> TASK REQUIREMENTS
Transcribe exactly the line that contains "Алгоритм Дейкстры с" and every line after it to the end of the entries, and nothing more.
[LISTED RECORDS Boundary: Start]
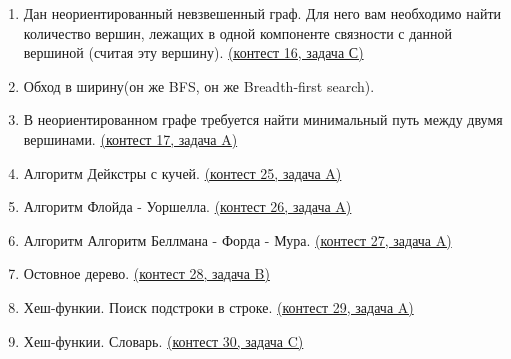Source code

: \documentclass[a4paper,12pt]{article}
\begin{document}
\begin{enumerate}
\item Дан неориентированный невзвешенный граф. Для него вам необходимо найти количество вершин, лежащих в одной компоненте связности с данной вершиной (считая эту вершину). \href{https://informatics.msk.ru/mod/statements/view3.php?chapterid=165}{(контест 16, задача С)}
\item Обход в ширину(он же BFS, он же Breadth-first search).
\item В неориентированном графе требуется найти минимальный путь между двумя вершинами. \href{https://informatics.msk.ru/mod/statements/view3.php?chapterid=160}{(контест 17, задача A)}
\item Алгоритм Дейкстры с кучей. \href{https://informatics.msk.ru/mod/statements/view3.php?chapterid=3347}{(контест 25, задача A)}
\item Алгоритм Флойда - Уоршелла. \href{https://informatics.msk.ru/mod/statements/view3.php?chapterid=171}{(контест 26, задача A)}
\item Алгоритм Алгоритм Беллмана - Форда - Мура. \href{https://informatics.msk.ru/mod/statements/view3.php?chapterid=178}{(контест 27, задача A)}
\item Остовное дерево. \href{https://informatics.msk.ru/mod/statements/view3.php?chapterid=1377}{(контест 28, задача B)}
\item Хеш-функии. Поиск подстроки в строке. \href{https://informatics.msk.ru/mod/statements/view3.php?chapterid=99}{(контест 29, задача A)}
\item Хеш-функии. Словарь. \href{https://informatics.msk.ru/mod/statements/view3.php?chapterid=3767}{(контест 30, задача C)}
\end{enumerate}
\end{document}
[LISTED RECORDS Boundary: End]
> SOLVED EXERCISE
\item Алгоритм Дейкстры с кучей. \href{https://informatics.msk.ru/mod/statements/view3.php?chapterid=3347}{(контест 25, задача A)}
\item Алгоритм Флойда - Уоршелла. \href{https://informatics.msk.ru/mod/statements/view3.php?chapterid=171}{(контест 26, задача A)}
\item Алгоритм Алгоритм Беллмана - Форда - Мура. \href{https://informatics.msk.ru/mod/statements/view3.php?chapterid=178}{(контест 27, задача A)}
\item Остовное дерево. \href{https://informatics.msk.ru/mod/statements/view3.php?chapterid=1377}{(контест 28, задача B)}
\item Хеш-функии. Поиск подстроки в строке. \href{https://informatics.msk.ru/mod/statements/view3.php?chapterid=99}{(контест 29, задача A)}
\item Хеш-функии. Словарь. \href{https://informatics.msk.ru/mod/statements/view3.php?chapterid=3767}{(контест 30, задача C)}
\end{enumerate}
\end{document}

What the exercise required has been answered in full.